We decided almost immediately that we wanted to return and our finances dictated it could not be before 2004. Since our 10th wedding anniversary is this year we felt that the year was auspicious.

For our next trip, now almost here, in May 2004, I started planning back in mid 2002. I obtained brochures for Wilderness Safaris, CCAfrica and other operators but decided after a lot of research to stick with WS. We were more than happy with their operation and camps last trip.

I then spent more time thinking about what range of environments we wanted to see - that helped me decide that the trip would concentrate on Botswana and include the Okavango, the Makgadikgadi Salt Pans and the Savuti/Linyanti/Chobe area.

One of our strong preferences is for small camps - the smaller the better. So that really played a strong part in the choices.

There were cases where I knew for sure which camp I wanted - Little Mombo, Jack's Camp, Gudigwa - and other cases where I was choosing between a couple - Jacana/Xigera, Tubu Tree/ Duba Plains, Savuti, DumaTau.

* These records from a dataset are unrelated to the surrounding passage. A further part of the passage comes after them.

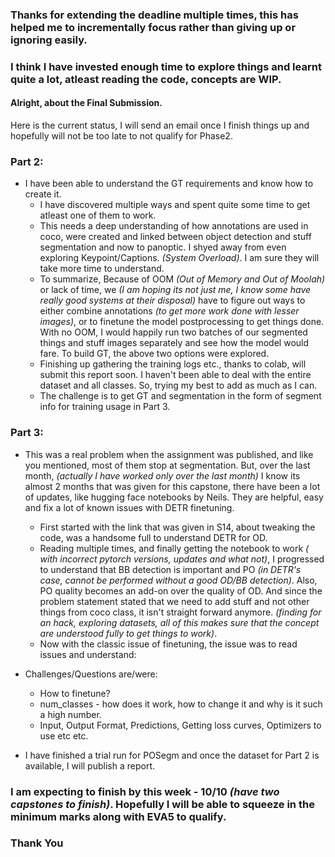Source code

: ### Thanks for extending the deadline multiple times, this has helped me to incrementally focus rather than giving up or ignoring easily.
### I think I have invested enough time to explore things and learnt quite a lot, atleast reading the code, concepts are WIP.

#### Alright, about the Final Submission.
Here is the current status, I will send an email once I finish things up and hopefully will not be too late to not qualify for Phase2.

### Part 2:
* I have been able to understand the GT requirements and know how to create it.
  - I have discovered multiple ways and spent quite some time to get atleast one of them to work.
  - This needs a deep understanding of how annotations are used in coco, were created and linked between object detection and stuff segmentation and now to panoptic. I shyed away from even exploring Keypoint/Captions. *(System Overload)*. I am sure they will take more time to understand.
  - To summarize, Because of OOM *(Out of Memory and Out of Moolah)* or lack of time, we *(I am hoping its not just me, I know some have really good systems at their disposal)* have to figure out ways to either combine annotations *(to get more work done with lesser images)*, or to finetune the model postprocessing to get things done. With no OOM, I would happily run two batches of our segmented things and stuff images separately and see how the model would fare. To build GT, the above two options were explored.
  - Finishing up gathering the training logs etc., thanks to colab, will submit this report soon. I haven't been able to deal with the entire dataset and all classes. So, trying my best to add as much as I can.
  - The challenge is to get GT and segmentation in the form of segment info for training usage in  Part 3.

### Part 3:
* This was a real problem when the assignment was published, and like you mentioned, most of them stop at segmentation. But, over the last month, *(actually I have worked only over the last month)* I know its almost 2 months that was given for this capstone, there have been a lot of updates, like hugging face notebooks by Neils. They are helpful, easy and fix a lot of known issues with DETR finetuning.
  - First started with the link that was given in S14, about tweaking the code, was a handsome full to understand DETR for OD.
  - Reading multiple times, and finally getting the notebook to work *( with incorrect pytorch versions, updates and what not)*, I progressed to understand that BB detection is important and PO *(in DETR's case, cannot be performed without a good OD/BB detection)*. Also, PO quality becomes an add-on over the quality of OD. And since the problem statement stated that we need to add stuff and not other things from coco class, it isn't straight forward anymore. *(finding for an hack, exploring datasets, all of this makes sure that the concept are understood fully to get things to work)*. 
  - Now with the classic issue of finetuning, the issue was to read issues and understand:
* Challenges/Questions are/were:
  - How to finetune?
  - num_classes - how does it work, how to change it and why is it such a high number.
  - Input, Output Format, Predictions, Getting loss curves, Optimizers to use etc etc.
  
* I have finished a trial run for POSegm and once the dataset for Part 2 is available, I will publish a report.
    
 ### I am expecting to finish by this week - 10/10 *(have two capstones to finish)*. Hopefully I will be able to squeeze in the minimum marks along with EVA5 to qualify.
 
 ### Thank You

I chose Tubu Tree and Savuti very quickly but took longer to select Jacana as I really felt equally positive about both. In the end I went with advice from two travel agents, one of whom has become a friend, and opted for Jacana. But I also knew that, whichever one I had chosen, we would have an equally wonderful experience.

So our final itinerary for that trip is as follows:

Savuti Camp ? 3 nts
Jacana Camp ? 3 nts
Tubu Tree ? 2 nts
Gudigwa Camp ? 1 nt
Little Mombo ? 4 nts
Jacks Camp ? 4 nts
Windhoek - Hilltop House ? 1 nt
Wolwedans Dunes Lodge ? 4 nts

I booked the trip at the end of 2002 and even then, I was unable to secure the camps in the order I wanted them due to existing bookings. We worked out a different order for the same camps and booked. As it happens, WS later contacted my agent to inform her that a cancellation meant we could switch to our initial itinerary, which we did.

It was only mid-2003 that we decided to precede this trip wtih a 5 week self-drive in South Africa. We didn't want to do that segment after the above because I think it's nicer to start on the moderate budget stuff and finish in style!